# Task inputs:
+--

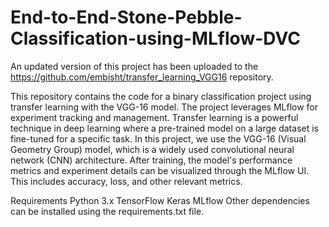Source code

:# End-to-End-Stone-Pebble-Classification-using-MLflow-DVC

An updated version of this project has been uploaded to the https://github.com/embisht/transfer_learning_VGG16 repository.


This repository contains the code for a binary classification project using transfer learning with the VGG-16 model. 
The project leverages MLflow for experiment tracking and management. Transfer learning is a powerful technique in deep learning where a pre-trained model on a large dataset is fine-tuned for a specific task. In this project, we use the VGG-16 (Visual Geometry Group) model, which is a widely used convolutional neural network (CNN) architecture. After training, the model's performance metrics and experiment details can be visualized through the MLflow UI. This includes accuracy, loss, and other relevant metrics.


Requirements
Python 3.x
TensorFlow
Keras
MLflow
Other dependencies can be installed using the requirements.txt file.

+--

# Activity:
Copy every line from the records above that contains the word "MLflow".

# Answer area:
:# End-to-End-Stone-Pebble-Classification-using-MLflow-DVC
The project leverages MLflow for experiment tracking and management. Transfer learning is a powerful technique in deep learning where a pre-trained model on a large dataset is fine-tuned for a specific task. In this project, we use the VGG-16 (Visual Geometry Group) model, which is a widely used convolutional neural network (CNN) architecture. After training, the model's performance metrics and experiment details can be visualized through the MLflow UI. This includes accuracy, loss, and other relevant metrics.
MLflow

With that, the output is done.